Problem description: When you reach the line that contains "- Production deployment" in the data below, start reproducing lines exactly, and stop after the line that contains "- [ ] Security verified".

Data:
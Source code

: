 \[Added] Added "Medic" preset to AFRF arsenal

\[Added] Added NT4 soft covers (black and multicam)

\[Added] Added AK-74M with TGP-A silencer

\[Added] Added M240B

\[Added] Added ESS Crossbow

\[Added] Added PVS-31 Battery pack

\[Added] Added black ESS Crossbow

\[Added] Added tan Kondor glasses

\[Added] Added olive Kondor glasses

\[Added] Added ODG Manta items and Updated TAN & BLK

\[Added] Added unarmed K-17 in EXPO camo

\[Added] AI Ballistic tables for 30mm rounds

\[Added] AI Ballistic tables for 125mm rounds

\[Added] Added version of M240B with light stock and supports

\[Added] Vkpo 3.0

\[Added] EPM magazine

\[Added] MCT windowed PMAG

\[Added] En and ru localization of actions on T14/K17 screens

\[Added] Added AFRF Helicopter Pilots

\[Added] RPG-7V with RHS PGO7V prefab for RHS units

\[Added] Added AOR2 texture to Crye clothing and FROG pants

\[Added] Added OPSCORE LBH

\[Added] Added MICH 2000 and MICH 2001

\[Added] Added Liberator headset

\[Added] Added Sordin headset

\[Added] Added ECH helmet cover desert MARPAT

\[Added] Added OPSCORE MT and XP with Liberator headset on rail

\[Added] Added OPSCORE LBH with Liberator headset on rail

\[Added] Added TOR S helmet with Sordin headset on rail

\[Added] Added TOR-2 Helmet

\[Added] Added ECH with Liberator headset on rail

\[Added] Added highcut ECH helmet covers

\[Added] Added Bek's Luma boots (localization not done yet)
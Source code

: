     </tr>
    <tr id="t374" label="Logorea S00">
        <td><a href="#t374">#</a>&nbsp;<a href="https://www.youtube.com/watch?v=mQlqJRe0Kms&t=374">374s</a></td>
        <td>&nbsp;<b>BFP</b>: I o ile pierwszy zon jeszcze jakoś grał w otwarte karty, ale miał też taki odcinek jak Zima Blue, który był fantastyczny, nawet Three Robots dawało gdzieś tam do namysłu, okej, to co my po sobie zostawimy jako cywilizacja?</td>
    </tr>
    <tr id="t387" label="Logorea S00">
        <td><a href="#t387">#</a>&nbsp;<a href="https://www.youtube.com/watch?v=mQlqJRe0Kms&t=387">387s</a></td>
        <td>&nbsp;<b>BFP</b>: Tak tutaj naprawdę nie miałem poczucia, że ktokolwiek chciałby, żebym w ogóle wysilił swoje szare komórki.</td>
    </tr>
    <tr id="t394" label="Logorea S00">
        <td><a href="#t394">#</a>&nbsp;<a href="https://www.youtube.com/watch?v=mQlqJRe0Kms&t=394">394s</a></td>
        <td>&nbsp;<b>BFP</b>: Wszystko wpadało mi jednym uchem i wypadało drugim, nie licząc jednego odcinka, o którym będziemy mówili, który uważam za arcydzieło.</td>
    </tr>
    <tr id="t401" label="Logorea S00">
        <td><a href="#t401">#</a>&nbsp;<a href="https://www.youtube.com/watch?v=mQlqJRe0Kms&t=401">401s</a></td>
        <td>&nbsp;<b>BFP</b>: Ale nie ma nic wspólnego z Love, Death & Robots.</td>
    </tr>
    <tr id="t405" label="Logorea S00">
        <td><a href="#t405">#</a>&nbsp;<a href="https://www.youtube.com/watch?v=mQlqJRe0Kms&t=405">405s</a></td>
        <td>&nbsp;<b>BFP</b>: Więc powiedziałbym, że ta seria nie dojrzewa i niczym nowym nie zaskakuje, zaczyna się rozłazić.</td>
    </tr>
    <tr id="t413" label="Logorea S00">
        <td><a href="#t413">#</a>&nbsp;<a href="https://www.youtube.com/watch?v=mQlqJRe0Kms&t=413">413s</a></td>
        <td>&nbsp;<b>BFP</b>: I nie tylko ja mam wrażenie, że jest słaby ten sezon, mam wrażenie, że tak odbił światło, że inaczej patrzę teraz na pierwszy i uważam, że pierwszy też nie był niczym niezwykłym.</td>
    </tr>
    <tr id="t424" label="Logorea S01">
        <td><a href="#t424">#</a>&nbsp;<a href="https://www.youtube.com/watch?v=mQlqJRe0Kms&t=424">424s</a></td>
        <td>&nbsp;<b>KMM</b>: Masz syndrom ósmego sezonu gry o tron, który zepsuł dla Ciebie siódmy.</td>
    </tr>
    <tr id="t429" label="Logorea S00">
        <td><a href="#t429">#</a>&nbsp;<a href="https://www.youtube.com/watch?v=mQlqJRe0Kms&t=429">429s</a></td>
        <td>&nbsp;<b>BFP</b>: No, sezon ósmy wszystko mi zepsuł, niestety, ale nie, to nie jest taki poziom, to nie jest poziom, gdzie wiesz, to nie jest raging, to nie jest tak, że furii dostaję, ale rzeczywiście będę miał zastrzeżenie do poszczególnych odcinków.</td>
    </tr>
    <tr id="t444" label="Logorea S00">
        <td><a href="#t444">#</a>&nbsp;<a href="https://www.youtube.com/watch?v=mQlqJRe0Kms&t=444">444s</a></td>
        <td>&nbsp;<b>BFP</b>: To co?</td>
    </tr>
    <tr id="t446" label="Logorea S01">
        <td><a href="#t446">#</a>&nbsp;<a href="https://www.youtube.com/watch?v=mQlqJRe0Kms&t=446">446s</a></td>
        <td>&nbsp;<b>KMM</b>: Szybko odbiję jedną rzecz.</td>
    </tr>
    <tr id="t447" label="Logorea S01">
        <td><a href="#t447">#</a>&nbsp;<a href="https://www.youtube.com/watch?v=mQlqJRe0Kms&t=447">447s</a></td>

...

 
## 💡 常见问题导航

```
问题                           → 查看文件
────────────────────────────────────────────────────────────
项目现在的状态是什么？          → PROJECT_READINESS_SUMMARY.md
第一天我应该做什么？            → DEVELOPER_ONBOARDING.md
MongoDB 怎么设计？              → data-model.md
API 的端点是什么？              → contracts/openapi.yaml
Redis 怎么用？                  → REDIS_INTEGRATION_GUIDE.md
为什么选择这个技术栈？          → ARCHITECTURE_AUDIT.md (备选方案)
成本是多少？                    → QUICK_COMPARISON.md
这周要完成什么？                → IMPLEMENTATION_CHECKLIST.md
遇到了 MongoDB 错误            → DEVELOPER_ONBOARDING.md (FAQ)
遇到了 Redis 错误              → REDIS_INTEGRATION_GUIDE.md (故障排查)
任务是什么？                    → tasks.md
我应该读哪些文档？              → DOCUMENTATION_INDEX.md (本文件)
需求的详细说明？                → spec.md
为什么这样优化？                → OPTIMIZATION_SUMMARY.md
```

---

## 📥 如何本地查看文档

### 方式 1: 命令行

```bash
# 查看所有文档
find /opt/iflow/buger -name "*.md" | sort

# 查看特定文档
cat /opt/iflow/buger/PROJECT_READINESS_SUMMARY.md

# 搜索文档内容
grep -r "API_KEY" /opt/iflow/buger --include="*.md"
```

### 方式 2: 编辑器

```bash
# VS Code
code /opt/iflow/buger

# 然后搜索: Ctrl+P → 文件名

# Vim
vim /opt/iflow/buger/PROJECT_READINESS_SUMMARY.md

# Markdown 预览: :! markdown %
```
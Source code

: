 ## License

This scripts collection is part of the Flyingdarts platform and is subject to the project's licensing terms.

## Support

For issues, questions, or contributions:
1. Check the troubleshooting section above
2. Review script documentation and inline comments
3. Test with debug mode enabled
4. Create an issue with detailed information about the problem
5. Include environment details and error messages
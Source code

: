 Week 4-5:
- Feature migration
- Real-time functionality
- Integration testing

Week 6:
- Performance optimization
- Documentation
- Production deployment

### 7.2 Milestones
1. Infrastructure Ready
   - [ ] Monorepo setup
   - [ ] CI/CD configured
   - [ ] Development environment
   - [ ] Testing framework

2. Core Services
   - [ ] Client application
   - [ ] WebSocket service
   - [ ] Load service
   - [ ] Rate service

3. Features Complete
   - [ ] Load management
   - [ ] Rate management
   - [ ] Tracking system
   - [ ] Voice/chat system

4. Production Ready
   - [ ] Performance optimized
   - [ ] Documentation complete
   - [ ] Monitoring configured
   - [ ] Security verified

Task response:
- Production deployment

### 7.2 Milestones
1. Infrastructure Ready
   - [ ] Monorepo setup
   - [ ] CI/CD configured
   - [ ] Development environment
   - [ ] Testing framework

2. Core Services
   - [ ] Client application
   - [ ] WebSocket service
   - [ ] Load service
   - [ ] Rate service

3. Features Complete
   - [ ] Load management
   - [ ] Rate management
   - [ ] Tracking system
   - [ ] Voice/chat system

4. Production Ready
   - [ ] Performance optimized
   - [ ] Documentation complete
   - [ ] Monitoring configured
   - [ ] Security verified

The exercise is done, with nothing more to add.